Overview
- Line number: 2931
- Locale: North Rhine-Westphalia, Germany

Service
- Route number: 410, 455 (long distance)

Technical
- Line length: 36 km (22 mi)
- Track gauge: 1,435 mm (4 ft 8+1⁄2 in) standard gauge
- Electrification: 15 kV/16.7 Hz AC overhead catenary
- Operating speed: 160 km/h (99.4 mph) (maximum)

= Münster–Hamm railway =

Railway line in Germany

The Münster–Hamm railway is an almost 36 kilometre-long, continuous double-track and electrified main line railway from Münster to Hamm in the German state of North Rhine-Westphalia. It was one of Germany's oldest railways, built by the Munster Hamm Railway Company, which was established for this purpose, and opened on 26 May 1848.

==History ==
The Cologne-Minden Railway Company (Cöln-Mindener Eisenbahn-Gesellschaft, CME) built its trunk line directly across Westphalia, bypassing the region around the town of Münster. The Munster Hamm Railway Company (Münster-Hammer Eisenbahn-Gesellschaft, MHE) was established to build a branch line to connect with the CME line. This line was opened on 26 May 1848 for passengers and on 8 July 1848 for freight traffic.

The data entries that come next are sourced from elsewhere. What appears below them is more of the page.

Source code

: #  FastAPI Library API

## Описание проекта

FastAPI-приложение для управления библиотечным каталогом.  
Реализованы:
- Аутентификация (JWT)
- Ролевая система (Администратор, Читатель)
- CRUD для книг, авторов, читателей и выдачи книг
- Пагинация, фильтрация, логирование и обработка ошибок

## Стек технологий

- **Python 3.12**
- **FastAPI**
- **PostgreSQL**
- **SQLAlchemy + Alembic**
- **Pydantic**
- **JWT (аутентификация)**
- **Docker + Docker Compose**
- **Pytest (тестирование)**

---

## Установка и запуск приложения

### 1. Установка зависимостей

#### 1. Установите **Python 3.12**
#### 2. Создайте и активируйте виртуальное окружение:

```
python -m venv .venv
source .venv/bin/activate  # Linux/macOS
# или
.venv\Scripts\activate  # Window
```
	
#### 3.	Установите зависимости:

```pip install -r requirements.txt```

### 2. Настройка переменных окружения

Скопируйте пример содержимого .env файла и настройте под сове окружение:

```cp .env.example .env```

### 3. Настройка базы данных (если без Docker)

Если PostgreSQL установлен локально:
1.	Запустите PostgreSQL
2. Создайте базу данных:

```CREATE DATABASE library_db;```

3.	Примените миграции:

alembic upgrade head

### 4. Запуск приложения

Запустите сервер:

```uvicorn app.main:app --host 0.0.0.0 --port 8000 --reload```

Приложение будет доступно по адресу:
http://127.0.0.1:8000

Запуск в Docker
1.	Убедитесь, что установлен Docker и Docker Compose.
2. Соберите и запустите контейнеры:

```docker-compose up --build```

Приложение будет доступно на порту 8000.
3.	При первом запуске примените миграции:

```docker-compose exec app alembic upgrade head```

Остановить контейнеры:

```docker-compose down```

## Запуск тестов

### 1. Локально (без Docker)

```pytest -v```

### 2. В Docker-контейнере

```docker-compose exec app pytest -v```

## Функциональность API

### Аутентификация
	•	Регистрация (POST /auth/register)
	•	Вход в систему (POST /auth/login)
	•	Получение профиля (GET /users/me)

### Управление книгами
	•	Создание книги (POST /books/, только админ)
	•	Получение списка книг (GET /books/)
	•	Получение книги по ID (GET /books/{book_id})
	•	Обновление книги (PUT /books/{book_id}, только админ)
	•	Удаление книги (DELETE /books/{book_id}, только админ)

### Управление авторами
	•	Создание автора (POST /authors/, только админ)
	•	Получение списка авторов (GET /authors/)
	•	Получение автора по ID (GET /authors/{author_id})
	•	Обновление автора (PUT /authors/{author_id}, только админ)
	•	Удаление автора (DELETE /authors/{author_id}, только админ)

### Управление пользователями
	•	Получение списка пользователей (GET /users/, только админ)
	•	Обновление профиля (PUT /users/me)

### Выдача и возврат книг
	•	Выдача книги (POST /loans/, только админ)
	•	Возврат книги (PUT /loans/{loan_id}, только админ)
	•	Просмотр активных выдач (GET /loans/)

The company and line were taken over in 1855 by the Prussian government-funded Royal Westphalian Railway Company (KWE). The line was extended in the following year to Rheine as the Münster–Rheine line.

==Operations ==
Although, formerly individual InterCity services ran on the line, it is now mainly used by regional (Regional-Express and regionalbahn) services running through western Westphalia and southern Münsterland. It is served by:
- the hourly Rhein-Münsterland-Express (RE7) with stops in Hamm, Drensteinfurt, Münster-Hiltrup and Münster Hauptbahnhof.
- every half-hour during the day Monday to Friday, otherwise hourly, the Ems-Börde-Bahn (RB69/89) with stops at all stations.

== Fares ==

Westfalentarif

The line is located in the fare association Westfalentarif.